Plaintiffs are the members of a Committee on Suppression of Unauthorized Practice of Law of the Bar Association of the District of Columbia. Defendant is an incorporated trust company. Plaintiffs sought an injunction to restrain defendant from practicing law and from holding itself out as authorized or able to furnish legal services or legal advice. In the District Court Justice Bailey, after a hearing on the merits, found that defendant is not engaged in the practice of law. 22 F.Supp. 177. Plaintiffs appeal from his decree dismissing their bill.
Although no statute here forbids corporations to “practice law,” we assume that they may not do so and that a court may restrain them from doing so.1 “Judges have nearly all been practitioners and they are naturally apt to retain the loyalties and prejudices of their old guild, and to give high value to the claims and qualities of their group. * * * It is, indeed, a difficult matter for the members of one group to resolve with complete fairness the conflict between their own group and other groups.”2 But there are no special tribunals for such conflicts, and courts must resolve them as best they can.
The underlying facts are not disputed. Defendant is' authorized to, and does, carry on a fiduciary business as executor, administrator, trustee, guardian, agent, custodian, and manager. It solicits employment in some of these capacities. Its advertisements state that it “understands tax and investment problems” and “will be glad to discuss estate problems with you and your attorney. * * * Our intimate knowledge of tax laws and how to deal with them is constantly attracting new trust business to us. * * * Why not talk with one of our Trust Officers and learn how you may benefit from the operation of a Living Trust?” In a 32-page booklet entitled “Modern Methods of Administration and Conservation of Estates,” defendant says: “You are invited to discuss your desires with our officers. They do not draw wills; that is a task for your attorney. But they can offer suggestions, based on long experience in the administration of hundreds of estates ■ and trusts, that will help you to make your estate plan fully effective. * * * Have you planned your will to minimize the taxes your estate will be compelled to pay? * * * Have you left part or all of your estate in trust * * * to secure the maximum savings in death taxes ? * * * If your wife is to receive the major portion of your estate for use during her life; your children to receive it. after her death, you can arrange for her to have the income from it, even portions of the principal if necessary, through [273]*273a trust under your will. At her death, the property could be given under the trust to the children, or the trust could be continued for them. By this plan, your estate will avqid possible probate publicity and avoid paying the heavy estate taxes twice. * * * Living trusts group themselves into two general classes, the revocable and irrevocable. * * * You may continue the protection of the trust for successive beneficiaries, subject to the limitations of the law. * * * Our officers will be glad to answer your questions about a living trust, and to give you a more detailed explanation of its advantages.” To create a life insurance trust “you should consult with your attorney and our officers. * * * ”

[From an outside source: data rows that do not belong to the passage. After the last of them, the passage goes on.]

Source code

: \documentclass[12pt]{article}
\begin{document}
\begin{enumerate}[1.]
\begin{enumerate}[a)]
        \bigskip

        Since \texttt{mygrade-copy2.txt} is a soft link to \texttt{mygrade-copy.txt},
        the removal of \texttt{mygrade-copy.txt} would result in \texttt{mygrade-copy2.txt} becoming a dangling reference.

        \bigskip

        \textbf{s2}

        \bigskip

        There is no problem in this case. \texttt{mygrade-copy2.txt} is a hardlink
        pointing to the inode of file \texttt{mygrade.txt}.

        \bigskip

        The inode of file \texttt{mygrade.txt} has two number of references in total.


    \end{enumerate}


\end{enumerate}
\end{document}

Twenty of defendant’s officers and employees, including eleven members of its trust department, are members of the bar, Its officers and employees, on inquiries from customers and prospective customers, discuss investment and estate problems, give information about tax statutes and statutes of descent and distribution, and discuss the nature of trusts. No charge is made for these services. Defendant does not advise or attempt to influence or guide a customer as to which of several courses he should pursue. When a customer appears to be confronted with a legal problem, defendant insists that he consult his own attorney.

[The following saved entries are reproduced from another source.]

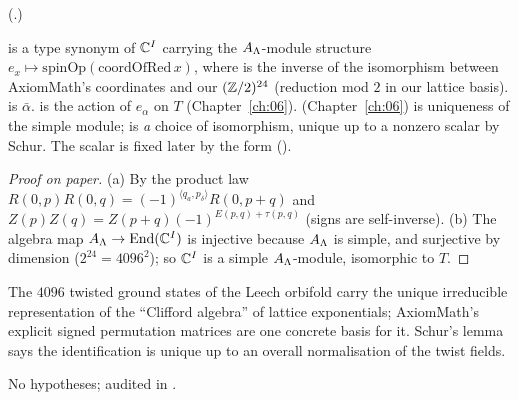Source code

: (.)
\begin{dictionary}
 is a type synonym of ${\mathbb{C}}^I$ carrying the $A_{\Lambda}$-module structure
$e_x\mapsto\mathrm{spinOp}(\mathrm{coordOfRed}\,x)$, where  is the inverse of the
isomorphism  between AxiomMath's coordinates and our $({\mathbb{Z}}/2)^{24}$ (reduction mod $2$ in
our lattice basis).   is $\bar\alpha$.   is the action of $e_\alpha$ on $T$
(Chapter~\ref{ch:06}).   (Chapter~\ref{ch:06}) is uniqueness of the simple
module;  is \emph{a} choice of isomorphism, unique up to a nonzero scalar by Schur.  The
scalar is fixed later by the form ().
\end{dictionary}
\begin{proof}[Proof on paper]
(a) By the product law $R(0,p)R(0,q)=(-1)^{\langle q_a,p_\delta\rangle}R(0,p+q)$ and
$Z(p)Z(q)=Z(p+q)(-1)^{E(p,q)+\tau(p,q)}$ (signs are self-inverse).  (b) The algebra map
$A_{\Lambda}\to\operatorname{End}({\mathbb{C}}^I)$ is injective because $A_{\Lambda}$ is simple, and surjective by dimension
($2^{24}=4096^2$); so ${\mathbb{C}}^I$ is a simple $A_{\Lambda}$-module, isomorphic to $T$.
\end{proof}
\begin{physics}
The $4096$ twisted ground states of the Leech orbifold carry the unique irreducible representation of
the ``Clifford algebra'' of lattice exponentials; AxiomMath's explicit signed permutation matrices are
one concrete basis for it.  Schur's lemma says the identification is unique up to an overall
normalisation of the twist fields.
\end{physics}
\begin{status}
No hypotheses; audited in .
\end{status}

Defendant draws no wills, either by its attorney-officers (a term used herein to mean officers or employees who are members of the bar) or by outside counsel (lawyers who maintain separate offices). It draws no trust agreements except that (a) simple, stereotyped, revocable and non-testamentary agreements to which defendant is a party are sometimes prepared by attorney-officers, and (b) defendant sometimes has its counsel prepare trust agreements to which it is a party, without making a charge then or later against the customer or the trust estate. Defendant’s attorney-officers prepare, usually on stereotyped forms, custodian and management agreements to which defendant is a party. Defendant sometimes prepares a release of a deed of trust on a printed form, but usually it has deeds, mortgages and deeds of trust prepared by title companies; and it receives no compensation for such services. Defendant prepares income tax returns for about 50 customers, without charge. It prepares, largely by a lay employee, necessary tax returns in cases -where it is a fiduciary. No charge is made for preparation of tax returns and the like; except as employees sometimes do overtime work for which they, and not defendant, are paid by customers.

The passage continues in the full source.